Noções de notação matemática para o teste t

Opa, após alguma semanas parado apanhando pra conseguir voltar o blog, surge um novo post.

Vamos ver aqui um pouquinho de como é a notação desses modelos que a gente faz, como escrever eles com aquelas letrinhas bonitinhas da matemática que normalmente confunde as pessoas.
A parte boa de tentar entender essa notação, é que ela pode ajudar nosso entendimento dos modelos, assim como melhorar nossa intuição do que deve estar acontecendo.

Bem teste-t é uma análise bem básica, que a gente ja viu milhares de vezes, como aqui e aqui, para ver diferença de médias.
Mas vemos ver de novo ele para os seguintes dados.

massa<-c(6,8,5,7,9,11)
regiao<-factor(c("Campo Grande","Campo Grande","Campo Grande","Campo Grande","Dourados","Dourados"))

Podemos fazer um gráfico rápido para facilitar o entendimento.

01

Então temos um fator, de dois níveis, que são as cidades, campo grande e dourados, e temos a massa de indivíduos de alguma espécie qualquer.

No R, fazer o teste t significa digitar

t.test(massa~regiao,var.equal=T)

E temos como resposta…

Two Sample t-test data: massa by regiao t = -3.0551, df = 4, p-value = 0.03784 alternative hypothesis: true difference in means is not equal to 0 95 percent confidence interval: -6.6808175 -0.3191825 sample estimates: mean in group Campo Grande mean in group Dourados 6.5 10.0

Certo, mas isso na verdade a gente está fazendo um modelo linear, é algo como um caso especial, não um caso especial, simplesmente um caso de modelo linear com 1 fator de 2 níveis, falar um caso significa que queremos ver o teste-t dentro da teoria que usamos para fazer todos os modelo lineares ou modelos gerais linearizados.

Bem um modelo linear no R é feito simplesmente usando o comando lm.

lm(massa~regiao,var.equal=T)
Call: lm(formula = massa ~ regiao) Coefficients: (Intercept) regiaoDourados 6.5 3.5

Bem se a gente calcular a média das massas para as duas cidades a gente vai ver que:

> aggregate(massa,list(regiao),mean) Group.1 x 1 Campo Grande 6.5 2 Dourados 10.0

Agora esse 6.5, que está indicado como intercept da para saber o que é, é a media de campo grande, agora e esse 3.5 de dourados, e aonde estão os valores p?

Primeiro, temos que perceber que antes de tudo temos que estimar parâmetros, para construir um modelo, mas o que diabo é o modelo?
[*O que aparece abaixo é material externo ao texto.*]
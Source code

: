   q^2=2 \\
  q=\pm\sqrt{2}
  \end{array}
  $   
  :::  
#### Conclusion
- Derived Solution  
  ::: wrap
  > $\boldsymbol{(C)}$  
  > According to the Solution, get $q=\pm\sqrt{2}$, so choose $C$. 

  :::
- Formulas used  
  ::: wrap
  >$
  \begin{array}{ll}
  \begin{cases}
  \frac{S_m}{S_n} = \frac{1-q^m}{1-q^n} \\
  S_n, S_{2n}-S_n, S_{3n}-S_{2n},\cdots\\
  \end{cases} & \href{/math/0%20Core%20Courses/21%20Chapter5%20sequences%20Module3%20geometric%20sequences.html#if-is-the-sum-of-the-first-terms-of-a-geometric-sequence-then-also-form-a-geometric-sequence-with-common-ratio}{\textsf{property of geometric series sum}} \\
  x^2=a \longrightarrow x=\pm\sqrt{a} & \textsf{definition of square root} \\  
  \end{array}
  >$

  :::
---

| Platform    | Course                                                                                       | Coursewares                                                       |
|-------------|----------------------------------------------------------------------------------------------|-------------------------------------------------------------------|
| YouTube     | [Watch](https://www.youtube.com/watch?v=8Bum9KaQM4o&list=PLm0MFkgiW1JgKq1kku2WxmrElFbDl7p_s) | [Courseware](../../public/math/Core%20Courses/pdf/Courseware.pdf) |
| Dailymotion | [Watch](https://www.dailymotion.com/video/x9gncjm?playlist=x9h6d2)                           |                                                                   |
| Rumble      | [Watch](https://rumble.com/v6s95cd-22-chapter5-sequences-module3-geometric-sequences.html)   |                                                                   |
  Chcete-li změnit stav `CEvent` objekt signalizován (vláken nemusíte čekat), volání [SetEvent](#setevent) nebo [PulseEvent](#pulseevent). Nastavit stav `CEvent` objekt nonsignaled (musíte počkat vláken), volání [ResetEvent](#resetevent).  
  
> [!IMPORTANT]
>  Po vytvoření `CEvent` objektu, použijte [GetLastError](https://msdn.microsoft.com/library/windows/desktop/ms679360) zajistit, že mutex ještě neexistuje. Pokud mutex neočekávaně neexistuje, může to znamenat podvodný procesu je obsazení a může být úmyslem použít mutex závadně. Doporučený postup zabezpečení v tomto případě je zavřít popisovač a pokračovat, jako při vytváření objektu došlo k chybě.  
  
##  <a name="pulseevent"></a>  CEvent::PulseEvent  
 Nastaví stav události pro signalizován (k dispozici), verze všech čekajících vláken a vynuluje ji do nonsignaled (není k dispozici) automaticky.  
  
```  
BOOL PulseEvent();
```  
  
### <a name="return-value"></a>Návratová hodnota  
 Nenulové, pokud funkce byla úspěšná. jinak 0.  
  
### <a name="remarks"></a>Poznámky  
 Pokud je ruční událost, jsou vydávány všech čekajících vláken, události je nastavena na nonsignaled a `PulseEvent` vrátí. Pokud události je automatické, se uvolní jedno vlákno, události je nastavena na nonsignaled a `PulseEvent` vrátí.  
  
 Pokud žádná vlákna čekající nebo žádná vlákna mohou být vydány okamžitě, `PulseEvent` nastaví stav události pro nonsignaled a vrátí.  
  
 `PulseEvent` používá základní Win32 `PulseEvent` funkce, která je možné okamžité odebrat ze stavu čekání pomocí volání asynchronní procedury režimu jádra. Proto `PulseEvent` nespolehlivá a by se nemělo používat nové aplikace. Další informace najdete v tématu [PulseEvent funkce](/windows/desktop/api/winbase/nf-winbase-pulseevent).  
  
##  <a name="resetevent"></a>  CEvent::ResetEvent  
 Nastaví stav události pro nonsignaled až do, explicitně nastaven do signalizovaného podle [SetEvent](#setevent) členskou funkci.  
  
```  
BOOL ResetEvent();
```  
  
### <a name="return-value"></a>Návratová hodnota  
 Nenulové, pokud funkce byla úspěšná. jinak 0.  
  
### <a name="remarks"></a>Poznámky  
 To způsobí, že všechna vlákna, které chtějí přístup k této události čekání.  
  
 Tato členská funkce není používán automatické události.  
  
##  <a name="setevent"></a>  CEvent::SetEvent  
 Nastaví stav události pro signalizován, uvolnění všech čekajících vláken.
Agora quando a gente tentar escrever a notação matemática, vamos conseguir talvez entender melhor, visualizar o quadro maior.

Quando a gente fala modelo, a gente ta falando em fazer uma função matemática, que representa a situação que a gente observa, qual a melhor função matemática para descrever o que a gente ta vendo?
Uma função exata não da para fazer quase sempre, um função probabilística sempre da
O porque não conseguimos fazer uma função matemática perfeita para os dados? Porque existe quase sempre um componente estocástico, um componente chamado acaso, que a gente pode esperar algo, mas não temos como saber exatamente o que. Mesmo que você tenha todos os dados dos mundo, a posição exata de cada atomo, sua carga, toda a informação, ainda sim não da para prever o tempo perfeitamente. Perfeitamente não, mas razoavelmente bem sim.

Ta ficando confuso, mas muita calma nessa hora.

Matematicamente, o que estamos fazendo aqui é uma função assim:

massa_i = \alpha + \beta \cdot regiao_i + \epsilon_i

Poxa, a resposta então é a massa, ali a gente tem a equação de reta, a+bx e um erro, esse sendo representado por esse simbolo epsilon (\epsilon_i).
Os i nas são referentes aos índices, índices do que? Dos casos, das amostras que temos, vamos olhar a massa, no R a gente tem:

> massa [1] 6 8 5 7 9 11 > massa[1] [1] 6 > massa[3] [1] 5

Então a gente tem 6 amostras, o i é o índice, quando o índice = 1, o valor de massa que observamos é 6, quando o índice=3, o valor observado é 5, isso é o i, índice de posição, o mesmo vale para a região.

Beleza, mas a notação completa do modelo é assim;

massa_i = \alpha + \beta \cdot regiao_i + \epsilon_i
\epsilon_i \sim Normal(0,\sigma^2)

Ou as vezes assim:

massa_i = Normal(\alpha + \beta \cdot regiao_i,\sigma^2)

Então a primeira linha é a equação determinística, mas nela ta somado um número que vem de uma distribuição normal com média zero, a segunda linha, no segundo caso a gente so juntou tudo isso numa linha, mas o primeiro jeito eu acho que é mais simples de entender.

Mas como a gente ve isso em relação aos nossos dados? Assim.

  6  = \alpha \cdot 1 + \beta \cdot 0 + \epsilon_1 \\  8  = \alpha \cdot 1 + \beta \cdot 0 + \epsilon_2 \\  5  = \alpha \cdot 1 + \beta \cdot 0 + \epsilon_3 \\  7  = \alpha \cdot 1 + \beta \cdot 0 + \epsilon_4 \\  9  = \alpha \cdot 1 + \beta \cdot 1 + \epsilon_5 \\  11 = \alpha \cdot 1 + \beta \cdot 1 + \epsilon_6 \\

Essencialmente esse é o meu modelo, eu to tentando ver ele em relação a cada amostra de dados que tenho.
Quando a gente estima parâmetros, o que eu quero saber é qual valor eu posso colocar para alpha(\alpha) e para beta(\beta) para solucionar esse monte de equação ai. So que lembre-se que o epsilon (\epsilon) é um valor que vem de uma distribuição normal, uma distribuição de eventos estocásticos, dados ao acaso, então ele pode ser qualquer valor, eu posso colocar qualquer número pra ele, qualquer número mesmo, ou seja, eu sempre vou conseguir solucionar todas essa equações ae em cima, para qualquer valores de alpha e beta. Por exemplo , eu posso colocar o valor de alpha como 100, beta como um milhão e epsilon como -94 e ta resolvido.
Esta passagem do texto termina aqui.